Dataset entries
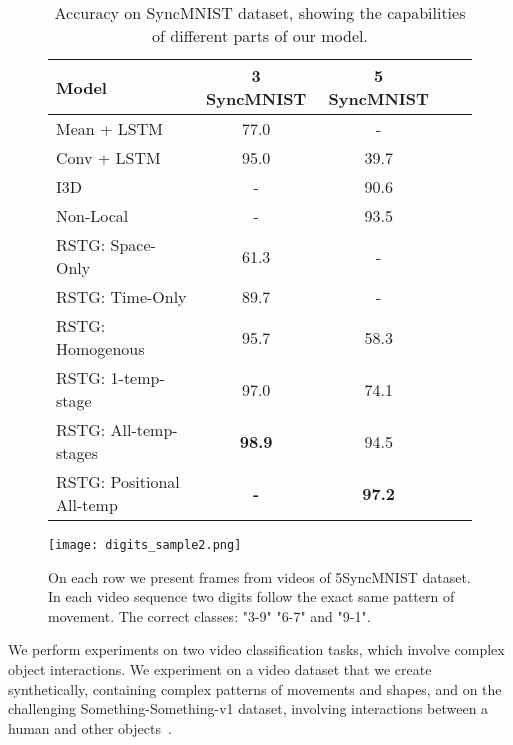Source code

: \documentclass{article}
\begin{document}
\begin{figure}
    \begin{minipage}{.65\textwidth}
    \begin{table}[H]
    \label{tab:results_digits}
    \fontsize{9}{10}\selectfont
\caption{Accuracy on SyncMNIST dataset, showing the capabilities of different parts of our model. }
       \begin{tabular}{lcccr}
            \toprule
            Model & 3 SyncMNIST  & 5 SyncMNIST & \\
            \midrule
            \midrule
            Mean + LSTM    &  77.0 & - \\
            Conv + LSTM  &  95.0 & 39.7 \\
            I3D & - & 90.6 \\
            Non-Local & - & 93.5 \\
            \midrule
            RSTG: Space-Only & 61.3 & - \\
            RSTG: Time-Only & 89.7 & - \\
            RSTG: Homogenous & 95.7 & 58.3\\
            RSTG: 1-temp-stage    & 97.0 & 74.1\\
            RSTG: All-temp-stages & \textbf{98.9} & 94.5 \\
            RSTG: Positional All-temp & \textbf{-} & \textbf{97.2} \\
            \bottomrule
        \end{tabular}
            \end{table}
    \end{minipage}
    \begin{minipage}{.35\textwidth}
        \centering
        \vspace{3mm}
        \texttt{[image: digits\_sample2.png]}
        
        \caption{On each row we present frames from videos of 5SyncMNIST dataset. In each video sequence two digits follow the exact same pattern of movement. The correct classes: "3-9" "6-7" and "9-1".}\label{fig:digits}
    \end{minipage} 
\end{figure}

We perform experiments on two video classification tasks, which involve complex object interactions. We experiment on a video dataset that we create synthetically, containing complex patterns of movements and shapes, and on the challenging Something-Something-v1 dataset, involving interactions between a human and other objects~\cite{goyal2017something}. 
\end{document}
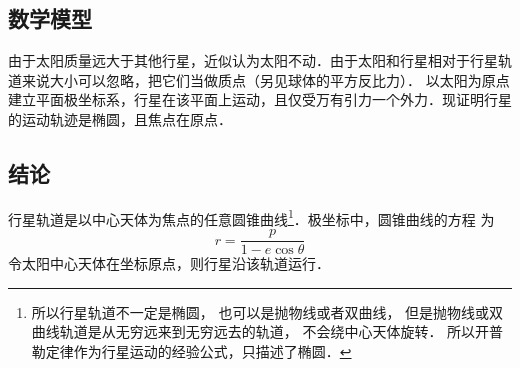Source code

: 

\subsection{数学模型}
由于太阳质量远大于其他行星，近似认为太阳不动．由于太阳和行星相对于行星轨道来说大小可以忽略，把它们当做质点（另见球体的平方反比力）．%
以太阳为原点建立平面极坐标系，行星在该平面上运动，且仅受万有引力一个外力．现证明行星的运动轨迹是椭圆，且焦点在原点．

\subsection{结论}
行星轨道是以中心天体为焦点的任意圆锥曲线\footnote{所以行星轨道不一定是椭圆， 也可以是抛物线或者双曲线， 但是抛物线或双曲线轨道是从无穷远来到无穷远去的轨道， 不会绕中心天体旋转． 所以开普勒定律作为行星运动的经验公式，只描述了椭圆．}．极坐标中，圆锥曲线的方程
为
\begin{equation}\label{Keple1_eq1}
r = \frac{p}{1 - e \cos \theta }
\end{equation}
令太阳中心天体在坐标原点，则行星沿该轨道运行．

---

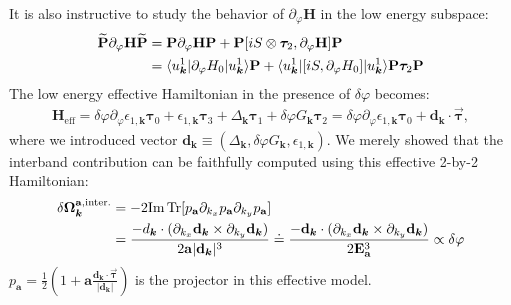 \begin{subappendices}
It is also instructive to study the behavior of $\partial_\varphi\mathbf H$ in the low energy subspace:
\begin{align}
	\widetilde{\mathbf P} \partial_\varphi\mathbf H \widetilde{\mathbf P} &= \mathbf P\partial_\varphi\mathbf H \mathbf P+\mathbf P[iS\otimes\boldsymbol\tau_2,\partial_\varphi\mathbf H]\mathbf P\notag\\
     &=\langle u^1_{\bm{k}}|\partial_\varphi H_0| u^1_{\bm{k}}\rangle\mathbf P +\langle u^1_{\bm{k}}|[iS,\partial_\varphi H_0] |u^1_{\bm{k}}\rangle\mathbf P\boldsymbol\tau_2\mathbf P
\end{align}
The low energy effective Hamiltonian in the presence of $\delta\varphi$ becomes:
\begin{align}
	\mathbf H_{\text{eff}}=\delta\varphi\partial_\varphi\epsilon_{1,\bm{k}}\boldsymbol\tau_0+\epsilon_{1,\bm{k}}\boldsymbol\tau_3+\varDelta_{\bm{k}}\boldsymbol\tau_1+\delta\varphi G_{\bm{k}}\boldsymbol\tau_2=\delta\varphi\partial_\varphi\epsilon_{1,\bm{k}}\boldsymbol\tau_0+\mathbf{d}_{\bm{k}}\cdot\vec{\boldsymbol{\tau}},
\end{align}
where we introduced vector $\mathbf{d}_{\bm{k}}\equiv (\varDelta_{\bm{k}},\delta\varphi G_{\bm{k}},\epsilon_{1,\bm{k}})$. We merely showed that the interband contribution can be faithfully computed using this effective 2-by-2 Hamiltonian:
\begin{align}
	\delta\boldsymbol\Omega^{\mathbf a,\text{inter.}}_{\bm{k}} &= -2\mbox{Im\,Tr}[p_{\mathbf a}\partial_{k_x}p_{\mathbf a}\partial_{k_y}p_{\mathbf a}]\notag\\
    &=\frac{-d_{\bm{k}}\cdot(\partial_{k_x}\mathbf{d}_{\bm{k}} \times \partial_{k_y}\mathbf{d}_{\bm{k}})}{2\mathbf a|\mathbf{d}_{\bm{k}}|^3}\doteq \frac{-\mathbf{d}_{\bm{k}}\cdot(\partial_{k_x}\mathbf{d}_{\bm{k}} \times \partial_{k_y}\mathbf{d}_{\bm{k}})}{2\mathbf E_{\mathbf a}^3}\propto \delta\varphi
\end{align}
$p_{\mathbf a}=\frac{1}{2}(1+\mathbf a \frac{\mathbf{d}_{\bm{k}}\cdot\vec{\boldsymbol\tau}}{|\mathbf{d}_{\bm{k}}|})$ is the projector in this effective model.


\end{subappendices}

* * *

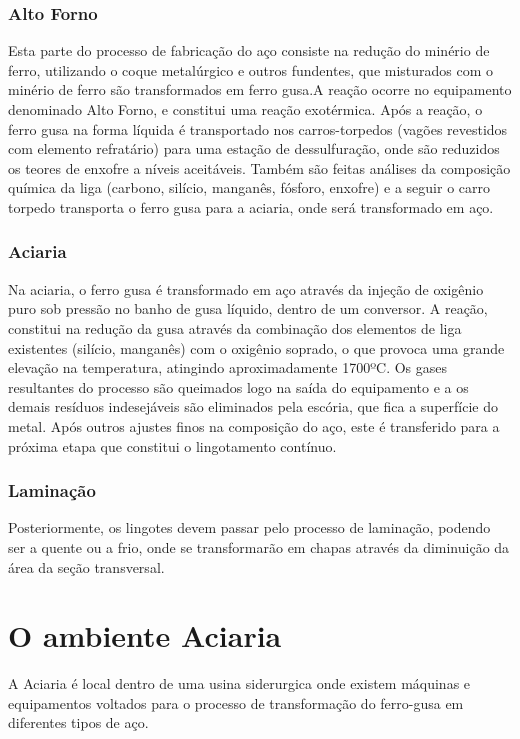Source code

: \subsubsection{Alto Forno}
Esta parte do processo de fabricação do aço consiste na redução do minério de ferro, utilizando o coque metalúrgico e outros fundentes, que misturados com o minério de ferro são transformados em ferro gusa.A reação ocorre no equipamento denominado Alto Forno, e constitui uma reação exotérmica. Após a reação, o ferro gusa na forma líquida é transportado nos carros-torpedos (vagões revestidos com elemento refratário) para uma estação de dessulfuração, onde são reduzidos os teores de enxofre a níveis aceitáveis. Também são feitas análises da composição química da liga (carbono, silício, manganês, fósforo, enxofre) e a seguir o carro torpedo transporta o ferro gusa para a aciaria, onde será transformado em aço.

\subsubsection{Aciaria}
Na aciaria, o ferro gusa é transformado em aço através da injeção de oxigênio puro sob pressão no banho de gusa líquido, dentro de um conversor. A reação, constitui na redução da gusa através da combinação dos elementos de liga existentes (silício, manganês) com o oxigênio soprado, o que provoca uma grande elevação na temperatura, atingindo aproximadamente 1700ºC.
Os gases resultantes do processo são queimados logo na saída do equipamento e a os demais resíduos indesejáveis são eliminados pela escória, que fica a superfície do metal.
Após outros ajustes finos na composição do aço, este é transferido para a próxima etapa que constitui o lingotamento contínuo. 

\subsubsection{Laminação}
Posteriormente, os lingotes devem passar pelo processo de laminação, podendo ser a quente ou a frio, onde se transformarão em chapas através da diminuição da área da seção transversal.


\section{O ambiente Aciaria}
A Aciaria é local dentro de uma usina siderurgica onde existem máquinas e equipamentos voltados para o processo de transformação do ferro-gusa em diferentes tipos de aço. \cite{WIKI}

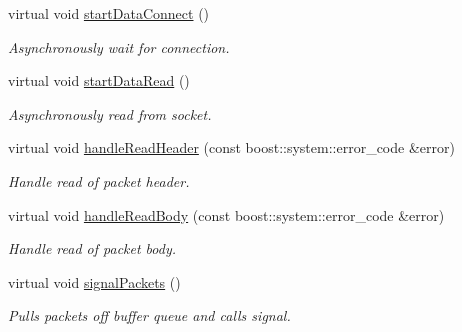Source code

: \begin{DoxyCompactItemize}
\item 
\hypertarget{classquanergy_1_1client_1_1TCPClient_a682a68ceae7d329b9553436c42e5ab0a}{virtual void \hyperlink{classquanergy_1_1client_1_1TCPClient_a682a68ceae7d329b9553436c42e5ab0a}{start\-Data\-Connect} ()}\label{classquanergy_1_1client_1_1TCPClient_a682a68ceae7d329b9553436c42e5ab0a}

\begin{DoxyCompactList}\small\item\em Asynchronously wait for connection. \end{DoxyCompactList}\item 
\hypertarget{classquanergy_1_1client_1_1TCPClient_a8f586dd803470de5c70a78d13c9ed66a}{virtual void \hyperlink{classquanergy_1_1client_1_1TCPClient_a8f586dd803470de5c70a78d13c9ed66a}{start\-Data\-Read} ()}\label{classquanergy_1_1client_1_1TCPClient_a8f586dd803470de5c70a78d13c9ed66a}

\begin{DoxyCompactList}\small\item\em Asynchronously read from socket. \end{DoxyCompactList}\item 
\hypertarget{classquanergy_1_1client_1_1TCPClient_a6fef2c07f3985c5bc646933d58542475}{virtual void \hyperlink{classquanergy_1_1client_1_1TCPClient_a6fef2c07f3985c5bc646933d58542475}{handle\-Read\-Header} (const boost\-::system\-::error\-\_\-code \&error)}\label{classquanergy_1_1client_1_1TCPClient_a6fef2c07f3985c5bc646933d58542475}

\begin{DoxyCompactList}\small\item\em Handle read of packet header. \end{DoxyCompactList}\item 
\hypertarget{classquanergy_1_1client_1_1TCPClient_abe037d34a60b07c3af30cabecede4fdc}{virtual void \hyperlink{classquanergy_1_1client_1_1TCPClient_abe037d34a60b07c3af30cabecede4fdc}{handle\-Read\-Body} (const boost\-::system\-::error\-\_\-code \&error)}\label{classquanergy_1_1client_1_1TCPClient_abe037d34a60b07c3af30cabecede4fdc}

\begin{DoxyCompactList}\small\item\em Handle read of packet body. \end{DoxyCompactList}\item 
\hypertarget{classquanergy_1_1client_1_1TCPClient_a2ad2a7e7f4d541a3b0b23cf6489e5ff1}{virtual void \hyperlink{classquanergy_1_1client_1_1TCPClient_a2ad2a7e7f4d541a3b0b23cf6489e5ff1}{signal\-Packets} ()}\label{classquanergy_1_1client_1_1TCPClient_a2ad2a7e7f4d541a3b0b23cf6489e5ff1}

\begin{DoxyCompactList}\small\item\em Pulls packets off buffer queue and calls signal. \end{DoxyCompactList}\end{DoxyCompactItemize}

Assignment
Work through the data above and give the number of lines in which "Only" appears; add nothing else.

Response
2